Several papers demonstrated that TNFα in KC regulates different genes involved in inflammation and angiogenesis, such as IL-1, ICAM-1, VEGF [29, 30], TGF-β, chemokines (CCL20, CCL27, CCL5, CCL2, CXCL10, and CXCL11), and members of the CXCL8 family, including CXCL1, CXCL2, and CXCL3 [10, 22, 23]. Therefore, using the Multiplex technology, we evaluated the effect of Ca2+ concentration and cellular density on the secretion of different cytokines, chemokines, and growth factors in HaCaT cell line.

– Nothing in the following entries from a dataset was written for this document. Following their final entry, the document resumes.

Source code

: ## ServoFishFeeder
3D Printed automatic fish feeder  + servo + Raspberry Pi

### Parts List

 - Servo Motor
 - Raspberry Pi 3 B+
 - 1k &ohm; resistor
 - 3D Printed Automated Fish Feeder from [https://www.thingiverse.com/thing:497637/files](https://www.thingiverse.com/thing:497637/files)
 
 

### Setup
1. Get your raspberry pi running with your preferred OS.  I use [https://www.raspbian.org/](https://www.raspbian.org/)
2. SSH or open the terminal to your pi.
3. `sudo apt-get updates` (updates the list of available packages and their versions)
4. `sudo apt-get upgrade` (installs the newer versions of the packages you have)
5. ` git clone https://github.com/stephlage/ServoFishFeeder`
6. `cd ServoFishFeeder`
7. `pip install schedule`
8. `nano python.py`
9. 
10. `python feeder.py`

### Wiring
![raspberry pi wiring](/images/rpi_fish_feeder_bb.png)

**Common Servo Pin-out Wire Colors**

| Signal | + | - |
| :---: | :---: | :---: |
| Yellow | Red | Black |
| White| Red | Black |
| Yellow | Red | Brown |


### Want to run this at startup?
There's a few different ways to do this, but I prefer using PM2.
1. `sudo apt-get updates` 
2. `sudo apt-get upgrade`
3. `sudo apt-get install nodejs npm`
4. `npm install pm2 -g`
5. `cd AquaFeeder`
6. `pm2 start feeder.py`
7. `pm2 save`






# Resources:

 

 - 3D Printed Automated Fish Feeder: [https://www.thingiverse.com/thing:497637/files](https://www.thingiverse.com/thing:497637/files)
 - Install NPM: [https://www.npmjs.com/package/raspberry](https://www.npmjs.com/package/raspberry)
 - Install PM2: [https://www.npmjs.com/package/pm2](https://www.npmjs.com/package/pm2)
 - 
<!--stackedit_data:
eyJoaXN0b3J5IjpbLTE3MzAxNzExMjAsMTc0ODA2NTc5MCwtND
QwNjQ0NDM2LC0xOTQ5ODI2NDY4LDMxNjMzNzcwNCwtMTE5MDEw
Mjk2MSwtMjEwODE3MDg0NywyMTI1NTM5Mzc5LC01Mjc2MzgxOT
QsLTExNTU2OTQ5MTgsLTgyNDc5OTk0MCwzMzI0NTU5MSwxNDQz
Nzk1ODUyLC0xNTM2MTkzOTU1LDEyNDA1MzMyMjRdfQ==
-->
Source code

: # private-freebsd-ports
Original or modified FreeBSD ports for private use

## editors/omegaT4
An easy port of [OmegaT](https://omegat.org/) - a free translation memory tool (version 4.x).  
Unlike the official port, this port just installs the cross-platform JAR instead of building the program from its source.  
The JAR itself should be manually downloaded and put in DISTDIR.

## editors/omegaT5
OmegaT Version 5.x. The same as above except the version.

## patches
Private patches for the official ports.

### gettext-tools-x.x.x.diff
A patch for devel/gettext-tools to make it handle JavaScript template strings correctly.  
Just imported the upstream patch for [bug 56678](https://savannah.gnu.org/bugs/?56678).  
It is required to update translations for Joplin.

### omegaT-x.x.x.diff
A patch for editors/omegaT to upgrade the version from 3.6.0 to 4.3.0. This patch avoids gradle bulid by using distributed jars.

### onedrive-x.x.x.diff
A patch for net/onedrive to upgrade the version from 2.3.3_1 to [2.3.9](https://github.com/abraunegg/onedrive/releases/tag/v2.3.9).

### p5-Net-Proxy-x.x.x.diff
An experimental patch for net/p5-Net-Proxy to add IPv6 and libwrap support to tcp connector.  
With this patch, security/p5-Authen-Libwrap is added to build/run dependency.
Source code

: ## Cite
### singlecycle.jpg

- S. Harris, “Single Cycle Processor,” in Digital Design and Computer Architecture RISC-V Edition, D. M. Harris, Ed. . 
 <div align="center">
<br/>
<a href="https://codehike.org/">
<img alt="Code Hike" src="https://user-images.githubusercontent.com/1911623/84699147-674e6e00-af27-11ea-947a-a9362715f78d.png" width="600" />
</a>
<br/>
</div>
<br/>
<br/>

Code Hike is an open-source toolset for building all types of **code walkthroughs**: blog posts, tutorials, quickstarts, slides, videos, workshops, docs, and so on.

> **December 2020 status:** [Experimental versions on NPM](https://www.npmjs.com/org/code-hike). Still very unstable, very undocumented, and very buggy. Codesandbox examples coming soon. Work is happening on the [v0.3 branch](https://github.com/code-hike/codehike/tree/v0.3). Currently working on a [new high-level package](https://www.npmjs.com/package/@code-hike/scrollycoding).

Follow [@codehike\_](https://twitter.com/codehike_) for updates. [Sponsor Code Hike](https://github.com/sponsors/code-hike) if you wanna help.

All the analyzed parameters were upregulated to a great extent by TNFα at day 6 in comparison to day 14; only CCL22/MDC seemed to be preferentially released in more differentiated HaCaT cells. CCL4, INFα2, INFγ, and G-CSF had a higher release in low Ca2+ condition, whereas, on the opposite, in high Ca2+ concentration, a comparable or higher secretion of CCL2, CCL3, CCL5, CCL7, CCL11, CCL22, CXCL1, CXCL10, TGFα, TNF-β, IL-10, and IL-15 was seen. To summarize, both long-term culture and Ca2+ concentration in the medium affect the ability of HaCaT cells to release chemokines and growth factors.

Finally, to validate HaCaT cells as a reliable model to dissect the inflammatory/repair response of human KCs, we measured the release of inflammatory mediators in primary nonlesional epidermal KCs obtained from psoriatic patients. These cells were assayed in low Ca2+medium and in the absence of serum.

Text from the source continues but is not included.